Risultava che lavorasse presso una piccola azienda nell’area industriale di Castelvetrano. Una mattina ci materializzammo nel cortile di quella ditta, io, il maresciallo Canale e l’appuntato De Nittis. Scesi dalla Ritmo blu, targata Esercito Italiano, che guidava De Nittis in uniforme, e mi diressi verso una porta a vetri sovrastata dalla scritta UFFICI. Arrivato al bancone, alto fino al mio torace, ci appoggiai sopra le braccia, e chiesi all’uomo che mi trovai di fronte dove potessi trovare Rosario Spatola.

Fu gentilissimo, mi disse che lo avevano assunto un mese prima, ma che, dopo una settimana di lavoro, non si era più fatto vivo: “Vuole vedere i registri?” “Grazie, non ce ne è bisogno” risposi io, e non accennai al mandato di cattura firmato da Giovanni Falcone, proprio per mantenermi maggiori chances di riuscire ad eseguirlo.

Anni dopo ho saputo che era Brusca quello con cui avevo parlato. Il suo commento, riferitomi, era stato: “Avevo la 44 Magnum sotto il bancone e lo avrei steso senza che neanche se ne accorgesse. Gli altri due, che erano rimasti in macchina, forse avrebbero fatto in tempo ad estrarre la pistola, ma sarebbero morti anche loro.”

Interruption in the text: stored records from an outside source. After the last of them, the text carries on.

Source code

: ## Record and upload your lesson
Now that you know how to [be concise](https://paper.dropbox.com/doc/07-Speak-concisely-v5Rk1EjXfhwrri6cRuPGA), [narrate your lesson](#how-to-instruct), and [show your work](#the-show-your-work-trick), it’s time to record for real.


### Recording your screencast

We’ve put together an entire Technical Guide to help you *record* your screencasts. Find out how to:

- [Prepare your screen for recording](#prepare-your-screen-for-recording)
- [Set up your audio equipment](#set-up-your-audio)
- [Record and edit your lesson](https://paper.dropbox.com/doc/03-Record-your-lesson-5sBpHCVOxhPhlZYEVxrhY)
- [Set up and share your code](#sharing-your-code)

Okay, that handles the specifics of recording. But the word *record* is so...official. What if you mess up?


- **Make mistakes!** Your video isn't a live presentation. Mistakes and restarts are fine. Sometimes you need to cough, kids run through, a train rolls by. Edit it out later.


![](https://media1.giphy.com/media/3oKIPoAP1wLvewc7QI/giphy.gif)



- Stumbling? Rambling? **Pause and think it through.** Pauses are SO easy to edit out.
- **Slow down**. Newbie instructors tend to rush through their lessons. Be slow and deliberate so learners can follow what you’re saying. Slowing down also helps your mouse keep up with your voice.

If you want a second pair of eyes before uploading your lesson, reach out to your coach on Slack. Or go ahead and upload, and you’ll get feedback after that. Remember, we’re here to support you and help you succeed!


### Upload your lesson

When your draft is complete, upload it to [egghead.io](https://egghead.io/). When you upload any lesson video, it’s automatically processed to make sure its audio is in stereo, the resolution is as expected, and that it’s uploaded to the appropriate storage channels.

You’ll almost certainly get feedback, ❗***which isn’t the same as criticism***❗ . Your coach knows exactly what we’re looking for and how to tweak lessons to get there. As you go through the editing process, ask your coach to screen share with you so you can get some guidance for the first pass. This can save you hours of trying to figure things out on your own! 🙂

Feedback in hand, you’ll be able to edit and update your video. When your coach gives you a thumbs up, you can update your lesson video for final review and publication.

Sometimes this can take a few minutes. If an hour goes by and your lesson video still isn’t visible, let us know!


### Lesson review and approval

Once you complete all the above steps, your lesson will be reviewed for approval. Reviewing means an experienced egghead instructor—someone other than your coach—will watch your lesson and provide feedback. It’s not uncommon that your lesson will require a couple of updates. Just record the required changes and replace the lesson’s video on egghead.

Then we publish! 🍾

Questo forse vi è utile, cari i miei 25 lettori, per comprendere quanto appesa ad un filo fosse allora la vita di uno sbirro generico medio, quale io ero. Della telefonata di Mario fattami poco prima della sua morte, in cui mi chiedeva se lo volevo sostituire a Monreale, vi ho già parlato nell’articolo precedente a questo. Vi ho anche detto che appena fu ucciso mi vergognai di avergli opposto un diniego, e chiamai il Comando Generale per mettermi a disposizione.

Quello che non sapevo quando ho scritto l’articolo è che a Mezzojuso vive la compagna del mio eroico collega (Medaglia d’Oro al Valor Civile). Fu ucciso proprio sotto la sua abitazione, ed io l’ho incontrata solo al funerale di Mario. La rivedrò domani, abbiamo appuntamento per un caffè a casa sua, dopo la riunione della Giunta Comunale nella quale sono, immeritatamente, l’assessore anziano. E’ un’ insegnante di lettere in pensione, e vive con suo marito, già responsabile della Biblioteca Comunale di Mezzojuso. Lui si chiama Lillo Pennacchio, è uomo di cultura con un passato nello storico PC, quello di Berlinguer, per intenderci. Questo non gli ha impedito, nel corso di una delle prime trasmissioni persecutorie di Non è l’arena, di essere insolentito da Giletti, che gli ha pure detto: “Lei deve imparare a leggere.”

Vergognati Massimo, vergognati tre volte!